═══ INPUT RECORDS ═══
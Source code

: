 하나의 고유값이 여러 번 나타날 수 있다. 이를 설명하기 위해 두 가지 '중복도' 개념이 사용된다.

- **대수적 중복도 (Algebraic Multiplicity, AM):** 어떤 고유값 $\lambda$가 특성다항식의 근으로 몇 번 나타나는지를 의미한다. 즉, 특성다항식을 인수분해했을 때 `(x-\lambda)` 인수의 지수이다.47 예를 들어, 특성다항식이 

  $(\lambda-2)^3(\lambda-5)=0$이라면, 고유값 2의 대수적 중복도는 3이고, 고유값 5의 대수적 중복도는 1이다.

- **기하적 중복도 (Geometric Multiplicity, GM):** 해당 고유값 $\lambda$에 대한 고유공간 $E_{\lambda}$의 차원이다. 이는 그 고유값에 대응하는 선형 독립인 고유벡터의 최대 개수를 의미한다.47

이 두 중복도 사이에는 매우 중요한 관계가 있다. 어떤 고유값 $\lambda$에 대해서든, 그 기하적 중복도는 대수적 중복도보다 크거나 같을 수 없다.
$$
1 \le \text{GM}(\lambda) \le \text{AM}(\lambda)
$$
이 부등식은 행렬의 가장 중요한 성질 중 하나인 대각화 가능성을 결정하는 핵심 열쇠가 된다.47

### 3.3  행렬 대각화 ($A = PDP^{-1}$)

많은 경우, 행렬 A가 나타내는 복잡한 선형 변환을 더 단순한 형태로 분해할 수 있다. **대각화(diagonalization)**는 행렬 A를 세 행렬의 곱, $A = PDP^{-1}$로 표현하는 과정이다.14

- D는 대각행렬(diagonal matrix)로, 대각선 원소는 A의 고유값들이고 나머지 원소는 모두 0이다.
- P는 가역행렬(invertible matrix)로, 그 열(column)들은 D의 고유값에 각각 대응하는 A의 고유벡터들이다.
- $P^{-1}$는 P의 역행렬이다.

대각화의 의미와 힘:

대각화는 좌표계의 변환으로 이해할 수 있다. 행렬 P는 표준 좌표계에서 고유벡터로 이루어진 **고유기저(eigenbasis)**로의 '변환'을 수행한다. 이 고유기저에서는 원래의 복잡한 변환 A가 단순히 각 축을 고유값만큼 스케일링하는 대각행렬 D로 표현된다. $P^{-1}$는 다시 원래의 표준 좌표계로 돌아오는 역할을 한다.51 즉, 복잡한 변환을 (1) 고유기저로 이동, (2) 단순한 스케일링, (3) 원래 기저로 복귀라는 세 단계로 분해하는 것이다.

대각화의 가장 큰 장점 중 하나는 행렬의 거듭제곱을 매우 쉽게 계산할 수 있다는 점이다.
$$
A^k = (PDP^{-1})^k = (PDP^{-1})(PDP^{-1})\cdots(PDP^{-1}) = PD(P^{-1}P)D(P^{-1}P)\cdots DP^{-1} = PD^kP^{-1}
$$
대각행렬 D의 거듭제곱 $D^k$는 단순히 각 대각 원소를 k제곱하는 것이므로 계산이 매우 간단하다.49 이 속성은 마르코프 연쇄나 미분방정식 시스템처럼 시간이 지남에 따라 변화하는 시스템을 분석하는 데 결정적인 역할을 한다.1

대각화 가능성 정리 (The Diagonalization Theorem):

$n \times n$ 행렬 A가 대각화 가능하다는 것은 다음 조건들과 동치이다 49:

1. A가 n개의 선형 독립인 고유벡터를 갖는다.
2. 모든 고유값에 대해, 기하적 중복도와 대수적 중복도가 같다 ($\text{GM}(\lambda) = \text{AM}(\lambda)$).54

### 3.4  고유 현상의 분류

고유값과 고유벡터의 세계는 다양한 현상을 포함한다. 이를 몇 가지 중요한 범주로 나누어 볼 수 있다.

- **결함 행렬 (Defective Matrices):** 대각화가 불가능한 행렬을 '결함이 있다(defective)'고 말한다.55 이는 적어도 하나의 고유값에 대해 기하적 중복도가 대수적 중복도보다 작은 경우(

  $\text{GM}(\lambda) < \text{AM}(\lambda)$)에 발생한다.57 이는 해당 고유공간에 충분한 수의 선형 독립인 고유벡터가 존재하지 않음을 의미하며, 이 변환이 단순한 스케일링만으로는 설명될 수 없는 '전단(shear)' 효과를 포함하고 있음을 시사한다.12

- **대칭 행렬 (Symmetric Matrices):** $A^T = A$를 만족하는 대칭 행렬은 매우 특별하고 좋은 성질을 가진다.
═══
═══ INPUT RECORDS ═══
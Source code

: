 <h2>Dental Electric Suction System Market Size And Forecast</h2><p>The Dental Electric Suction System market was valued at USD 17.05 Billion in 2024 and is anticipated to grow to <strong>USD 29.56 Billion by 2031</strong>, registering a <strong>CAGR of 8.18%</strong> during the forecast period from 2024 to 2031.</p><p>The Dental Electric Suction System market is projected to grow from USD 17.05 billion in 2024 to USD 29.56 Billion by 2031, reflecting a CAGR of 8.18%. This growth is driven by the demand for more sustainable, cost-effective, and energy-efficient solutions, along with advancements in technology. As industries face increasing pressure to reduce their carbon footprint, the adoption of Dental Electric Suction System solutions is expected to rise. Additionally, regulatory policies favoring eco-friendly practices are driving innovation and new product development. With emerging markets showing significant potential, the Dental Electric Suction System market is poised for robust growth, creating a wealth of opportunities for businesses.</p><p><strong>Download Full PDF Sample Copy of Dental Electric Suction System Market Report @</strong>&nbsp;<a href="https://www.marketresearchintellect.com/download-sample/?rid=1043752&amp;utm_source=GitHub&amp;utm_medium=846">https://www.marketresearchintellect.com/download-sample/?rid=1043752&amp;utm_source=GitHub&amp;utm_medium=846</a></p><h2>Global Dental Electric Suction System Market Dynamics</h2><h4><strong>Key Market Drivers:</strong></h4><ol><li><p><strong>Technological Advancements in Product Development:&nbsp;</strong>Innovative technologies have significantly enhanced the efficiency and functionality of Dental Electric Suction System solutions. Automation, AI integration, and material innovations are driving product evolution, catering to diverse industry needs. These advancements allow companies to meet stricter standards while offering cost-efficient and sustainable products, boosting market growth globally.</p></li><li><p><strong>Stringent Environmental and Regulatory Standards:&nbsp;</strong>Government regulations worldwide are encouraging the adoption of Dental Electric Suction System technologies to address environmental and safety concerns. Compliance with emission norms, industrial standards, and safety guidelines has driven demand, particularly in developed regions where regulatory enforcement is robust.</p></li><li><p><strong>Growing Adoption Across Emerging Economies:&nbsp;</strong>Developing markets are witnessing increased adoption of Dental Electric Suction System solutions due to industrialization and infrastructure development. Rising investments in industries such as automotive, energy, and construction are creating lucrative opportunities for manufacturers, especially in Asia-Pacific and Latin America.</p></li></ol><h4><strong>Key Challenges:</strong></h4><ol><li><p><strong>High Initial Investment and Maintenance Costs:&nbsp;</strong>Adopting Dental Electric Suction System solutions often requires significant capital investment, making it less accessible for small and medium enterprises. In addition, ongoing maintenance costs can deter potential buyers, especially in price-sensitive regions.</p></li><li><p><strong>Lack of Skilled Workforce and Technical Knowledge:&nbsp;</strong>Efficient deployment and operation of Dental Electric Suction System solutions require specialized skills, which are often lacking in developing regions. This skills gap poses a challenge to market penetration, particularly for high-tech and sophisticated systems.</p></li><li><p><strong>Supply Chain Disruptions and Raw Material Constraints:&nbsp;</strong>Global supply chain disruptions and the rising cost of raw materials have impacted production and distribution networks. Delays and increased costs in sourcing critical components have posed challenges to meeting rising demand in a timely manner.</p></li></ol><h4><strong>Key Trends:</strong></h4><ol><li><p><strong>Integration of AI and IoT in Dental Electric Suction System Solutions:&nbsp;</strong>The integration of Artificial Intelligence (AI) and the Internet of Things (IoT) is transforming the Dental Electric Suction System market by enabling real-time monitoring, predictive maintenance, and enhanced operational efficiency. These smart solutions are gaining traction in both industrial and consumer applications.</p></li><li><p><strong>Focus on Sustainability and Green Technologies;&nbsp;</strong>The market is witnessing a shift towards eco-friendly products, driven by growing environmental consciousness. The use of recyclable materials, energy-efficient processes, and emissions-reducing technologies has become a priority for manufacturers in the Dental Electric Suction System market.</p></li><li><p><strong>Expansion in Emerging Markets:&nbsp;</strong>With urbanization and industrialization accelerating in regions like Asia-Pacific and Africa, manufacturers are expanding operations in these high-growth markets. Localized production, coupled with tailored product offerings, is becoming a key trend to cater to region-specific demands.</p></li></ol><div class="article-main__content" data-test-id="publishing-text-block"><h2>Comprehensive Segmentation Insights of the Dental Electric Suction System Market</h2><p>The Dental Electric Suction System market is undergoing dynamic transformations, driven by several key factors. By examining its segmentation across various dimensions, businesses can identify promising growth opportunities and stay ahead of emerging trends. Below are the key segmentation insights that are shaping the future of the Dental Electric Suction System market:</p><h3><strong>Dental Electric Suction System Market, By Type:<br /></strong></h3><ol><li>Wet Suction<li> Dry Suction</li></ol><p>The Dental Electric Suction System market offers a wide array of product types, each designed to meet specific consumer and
═══
═══ INPUT RECORDS ═══
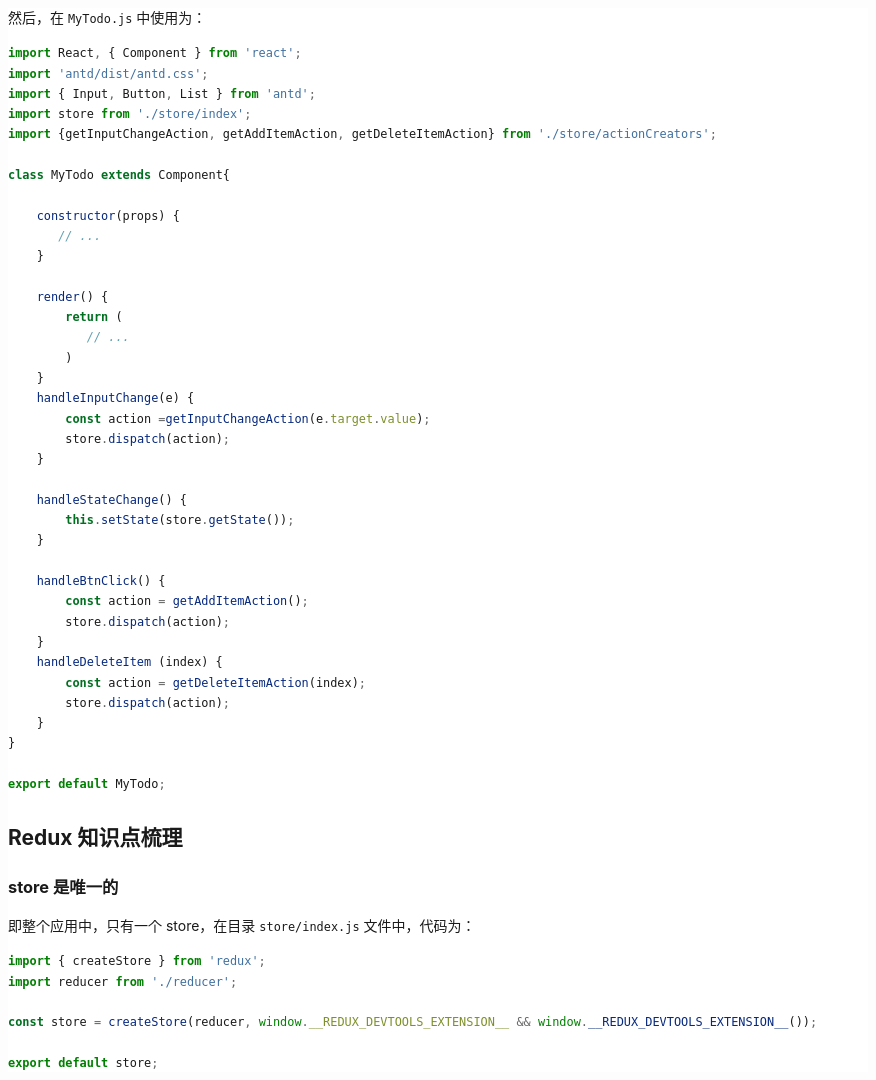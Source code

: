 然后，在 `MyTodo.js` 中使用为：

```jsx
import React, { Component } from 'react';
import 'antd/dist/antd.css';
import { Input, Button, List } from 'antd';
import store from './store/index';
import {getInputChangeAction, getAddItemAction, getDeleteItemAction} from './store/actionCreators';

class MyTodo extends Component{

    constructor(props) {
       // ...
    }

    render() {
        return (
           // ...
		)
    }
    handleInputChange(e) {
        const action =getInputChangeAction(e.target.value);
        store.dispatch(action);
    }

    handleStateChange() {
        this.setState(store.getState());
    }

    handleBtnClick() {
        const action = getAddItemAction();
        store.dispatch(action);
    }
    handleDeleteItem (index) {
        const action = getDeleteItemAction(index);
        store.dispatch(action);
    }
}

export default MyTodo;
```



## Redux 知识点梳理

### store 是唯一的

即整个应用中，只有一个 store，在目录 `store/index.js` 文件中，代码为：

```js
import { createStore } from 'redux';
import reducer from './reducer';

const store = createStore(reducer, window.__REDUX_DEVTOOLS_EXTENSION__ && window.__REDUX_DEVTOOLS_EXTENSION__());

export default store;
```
═══
» **WHAT YOU HAVE TO DO**
Search the data above for the word "Multiplicity" and say how many lines contain it, giving only that number.

» **ANSWER TO THE PROBLEM**
2